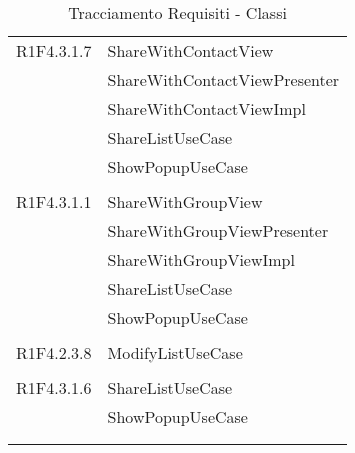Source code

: \begin{center}
\begin{longtable}{|p{7cm}|p{7cm}|}
		R1F4.3.1.7 & ShareWithContactView \\ & ShareWithContactViewPresenter \\ & ShareWithContactViewImpl \\ & ShareListUseCase \\ & ShowPopupUseCase \\ & \\ \hline
		R1F4.3.1.1 & ShareWithGroupView \\ & ShareWithGroupViewPresenter \\ & ShareWithGroupViewImpl \\ & ShareListUseCase \\ & ShowPopupUseCase \\ & \\ \hline
		R1F4.2.3.8 & ModifyListUseCase \\ & \\ \hline
		R1F4.3.1.6 & ShareListUseCase \\ & ShowPopupUseCase \\ & \\ \hline
	\caption[Tracciamento Requisiti - Classi]{Tracciamento Requisiti - Classi}
	\label{tabella: Tracciamento Requisiti - Classi}
	\end{longtable}
\end{center}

+++

Every entry must be transcribed exactly. Pictures do not belong in the copy.

Source code

: \begin{center}
\begin{longtable}{|p{7cm}|p{7cm}|}
		R1F4.3.1.7 & ShareWithContactView \\ & ShareWithContactViewPresenter \\ & ShareWithContactViewImpl \\ & ShareListUseCase \\ & ShowPopupUseCase \\ & \\ \hline
		R1F4.3.1.1 & ShareWithGroupView \\ & ShareWithGroupViewPresenter \\ & ShareWithGroupViewImpl \\ & ShareListUseCase \\ & ShowPopupUseCase \\ & \\ \hline
		R1F4.2.3.8 & ModifyListUseCase \\ & \\ \hline
		R1F4.3.1.6 & ShareListUseCase \\ & ShowPopupUseCase \\ & \\ \hline
	\caption[Tracciamento Requisiti - Classi]{Tracciamento Requisiti - Classi}
	\label{tabella: Tracciamento Requisiti - Classi}
	\end{longtable}
\end{center}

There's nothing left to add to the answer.